Collected data
☆ ☆ ☆ ☆

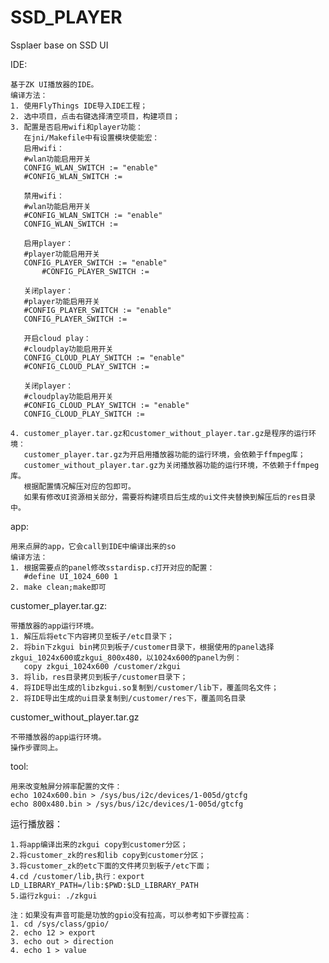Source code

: # SSD_PLAYER
Ssplaer base on SSD UI

IDE:

	基于ZK UI播放器的IDE。
	编译方法：
	1. 使用FlyThings IDE导入IDE工程；
	2. 选中项目，点击右键选择清空项目，构建项目；
	3. 配置是否启用wifi和player功能：
	   在jni/Makefile中有设置模块使能宏：
	   启用wifi：
	   #wlan功能启用开关
	   CONFIG_WLAN_SWITCH := "enable"
	   #CONFIG_WLAN_SWITCH :=
		
	   禁用wifi：
	   #wlan功能启用开关
	   #CONFIG_WLAN_SWITCH := "enable"
	   CONFIG_WLAN_SWITCH :=
	
	   启用player：
	   #player功能启用开关
	   CONFIG_PLAYER_SWITCH := "enable"
           #CONFIG_PLAYER_SWITCH :=
	  
	   关闭player：
	   #player功能启用开关
	   #CONFIG_PLAYER_SWITCH := "enable"
	   CONFIG_PLAYER_SWITCH :=
	   
	   开启cloud play：
	   #cloudplay功能启用开关
	   CONFIG_CLOUD_PLAY_SWITCH := "enable"
	   #CONFIG_CLOUD_PLAY_SWITCH :=
	   
	   关闭player：
	   #cloudplay功能启用开关
	   #CONFIG_CLOUD_PLAY_SWITCH := "enable"
	   CONFIG_CLOUD_PLAY_SWITCH :=
	
	4. customer_player.tar.gz和customer_without_player.tar.gz是程序的运行环境：
	   customer_player.tar.gz为开启用播放器功能的运行环境，会依赖于ffmpeg库；
	   customer_without_player.tar.gz为关闭播放器功能的运行环境，不依赖于ffmpeg库。
	   根据配置情况解压对应的包即可。
	   如果有修改UI资源相关部分，需要将构建项目后生成的ui文件夹替换到解压后的res目录中。
		
app:

	用来点屏的app，它会call到IDE中编译出来的so
	编译方法：
	1. 根据需要点的panel修改sstardisp.c打开对应的配置：
	   #define UI_1024_600 1
	2. make clean;make即可
		
customer_player.tar.gz:

	带播放器的app运行环境。
	1. 解压后将etc下内容拷贝至板子/etc目录下；
	2. 将bin下zkgui bin拷贝到板子/customer目录下，根据使用的panel选择zkgui_1024x600或zkgui_800x480，以1024x600的panel为例：
	   copy zkgui_1024x600 /customer/zkgui
	3. 将lib，res目录拷贝到板子/customer目录下；
	4. 将IDE导出生成的libzkgui.so复制到/customer/lib下，覆盖同名文件；
	2. 将IDE导出生成的ui目录复制到/customer/res下，覆盖同名目录
	
customer_without_player.tar.gz	

	不带播放器的app运行环境。
	操作步骤同上。
	
tool:

	用来改变触屏分辨率配置的文件：
	echo 1024x600.bin > /sys/bus/i2c/devices/1-005d/gtcfg
	echo 800x480.bin > /sys/bus/i2c/devices/1-005d/gtcfg

运行播放器：

	1.将app编译出来的zkgui copy到customer分区；
	2.将customer_zk的res和lib copy到customer分区；
	3.将customer_zk的etc下面的文件拷贝到板子/etc下面；
	4.cd /customer/lib,执行：export LD_LIBRARY_PATH=/lib:$PWD:$LD_LIBRARY_PATH
	5.运行zkgui: ./zkgui
	
	注：如果没有声音可能是功放的gpio没有拉高，可以参考如下步骤拉高：
	1. cd /sys/class/gpio/
	2. echo 12 > export
	3. echo out > direction
	4. echo 1 > value


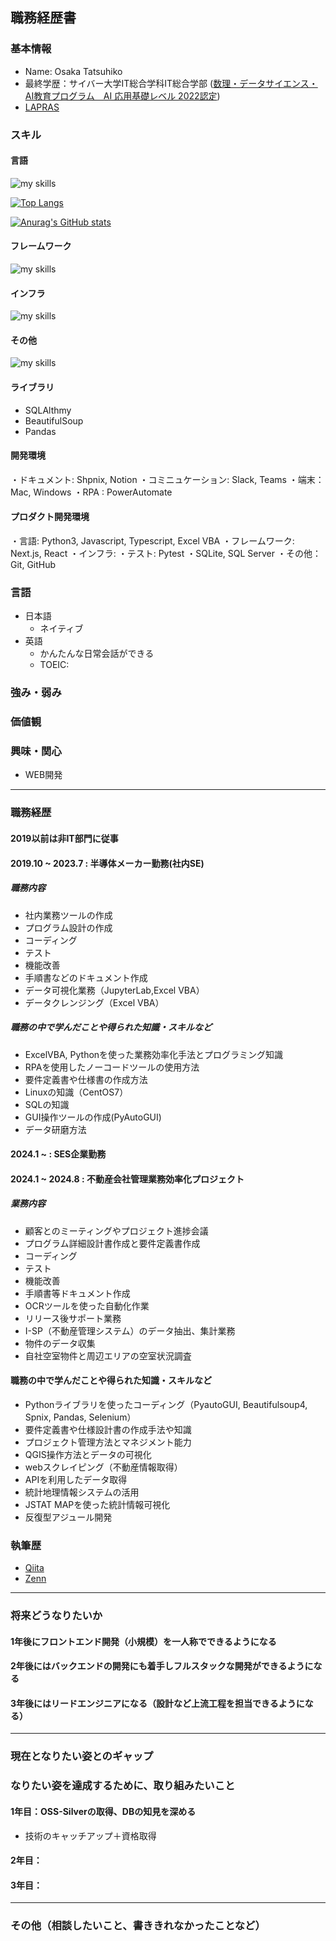 ## 職務経歴書

### 基本情報
- Name: Osaka Tatsuhiko
- 最終学歴：サイバー大学IT総合学科IT総合学部 ([数理・データサイエンス・AI教育プログラム　AI 応用基礎レベル 2022認定](https://www.mext.go.jp/a_menu/koutou/suuri_datascience_ai/00002.htm))
- [LAPRAS](https://lapras.com/public/Q05HUIJ)

### スキル
#### 言語

<img alt="my skills" src="https://skillicons.dev/icons?theme=dark&perline=7&i=html,css,js,ts,python,vba" />

[![Top Langs](https://github-readme-stats.vercel.app/api/top-langs/?username=TA1851)](https://github.com/anuraghazra/github-readme-stats)

[![Anurag's GitHub stats](https://github-readme-stats.vercel.app/api?username=TA1851)](https://github.com/anuraghazra/github-readme-stats)

#### フレームワーク

<img alt="my skills" src="https://skillicons.dev/icons?theme=dark&perline=7&i=tailwind,react,next,fastapi,flask,django" />

#### インフラ

<img alt="my skills" src="https://skillicons.dev/icons?theme=dark&perline=7&i=docker,vite,vercel" />

#### その他

<img alt="my skills" src="https://skillicons.dev/icons?theme=dark&perline=7&i=figma,github,sqlite," />

#### ライブラリ
- SQLAlthmy
- BeautifulSoup
- Pandas

#### 開発環境
・ドキュメント: Shpnix, Notion
・コミニュケーション: Slack, Teams
・端末：Mac, Windows
・RPA : PowerAutomate

#### プロダクト開発環境
・言語: Python3, Javascript, Typescript, Excel VBA
・フレームワーク: Next.js, React
・インフラ: 
・テスト: Pytest
・SQLite, SQL Server
・その他：Git, GitHub

### 言語
- 日本語
  - ネイティブ
- 英語
  - かんたんな日常会話ができる
  - TOEIC: 
### 強み・弱み

### 価値観

### 興味・関心
- WEB開発
---
### 職務経歴
#### 2019以前は非IT部門に従事
#### 2019.10 ~ 2023.7 : 半導体メーカー勤務(社内SE)
##### 職務内容
- 社内業務ツールの作成
- プログラム設計の作成
- コーディング
- テスト
- 機能改善
- 手順書などのドキュメント作成
- データ可視化業務（JupyterLab,Excel VBA）
- データクレンジング（Excel VBA）
##### 職務の中で学んだことや得られた知識・スキルなど
- ExcelVBA, Pythonを使った業務効率化手法とプログラミング知識
- RPAを使用したノーコードツールの使用方法
- 要件定義書や仕様書の作成方法
- Linuxの知識（CentOS7）
- SQLの知識
- GUI操作ツールの作成(PyAutoGUI)
- データ研磨方法
#### 2024.1 ~         : SES企業勤務
#### 2024.1  ~ 2024.8 : 不動産会社管理業務効率化プロジェクト
##### 業務内容
- 顧客とのミーティングやプロジェクト進捗会議
- プログラム詳細設計書作成と要件定義書作成
- コーディング
- テスト
- 機能改善
- 手順書等ドキュメント作成
- OCRツールを使った自動化作業
- リリース後サポート業務
- I-SP（不動産管理システム）のデータ抽出、集計業務
- 物件のデータ収集
- 自社空室物件と周辺エリアの空室状況調査
#### 職務の中で学んだことや得られた知識・スキルなど
- Pythonライブラリを使ったコーディング（PyautoGUI, Beautifulsoup4, Spnix, Pandas, Selenium）
- 要件定義書や仕様設計書の作成手法や知識
- プロジェクト管理方法とマネジメント能力
- QGIS操作方法とデータの可視化
- webスクレイピング（不動産情報取得）
- APIを利用したデータ取得
- 統計地理情報システムの活用
- JSTAT MAPを使った統計情報可視化
- 反復型アジュール開発
### 執筆歴
- [Qiita](https://qiita.com/TA6335)
- [Zenn](https://zenn.dev/tosaka1851)

---

### 将来どうなりたいか
#### 1年後にフロントエンド開発（小規模）を一人称でできるようになる
#### 2年後にはバックエンドの開発にも着手しフルスタックな開発ができるようになる
#### 3年後にはリードエンジニアになる（設計など上流工程を担当できるようになる）

---
### 現在となりたい姿とのギャップ

### なりたい姿を達成するために、取り組みたいこと
#### 1年目：OSS-Silverの取得、DBの知見を深める
- 技術のキャッチアップ＋資格取得
#### 2年目：
#### 3年目：

---
### その他（相談したいこと、書ききれなかったことなど）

☆ ☆ ☆ ☆

*EXERCISE DIRECTIONS*. The answer must consist of every line from the entries that holds the string "devices".

*RESPONSE TO THE EXERCISE*.
	echo 1024x600.bin > /sys/bus/i2c/devices/1-005d/gtcfg
	echo 800x480.bin > /sys/bus/i2c/devices/1-005d/gtcfg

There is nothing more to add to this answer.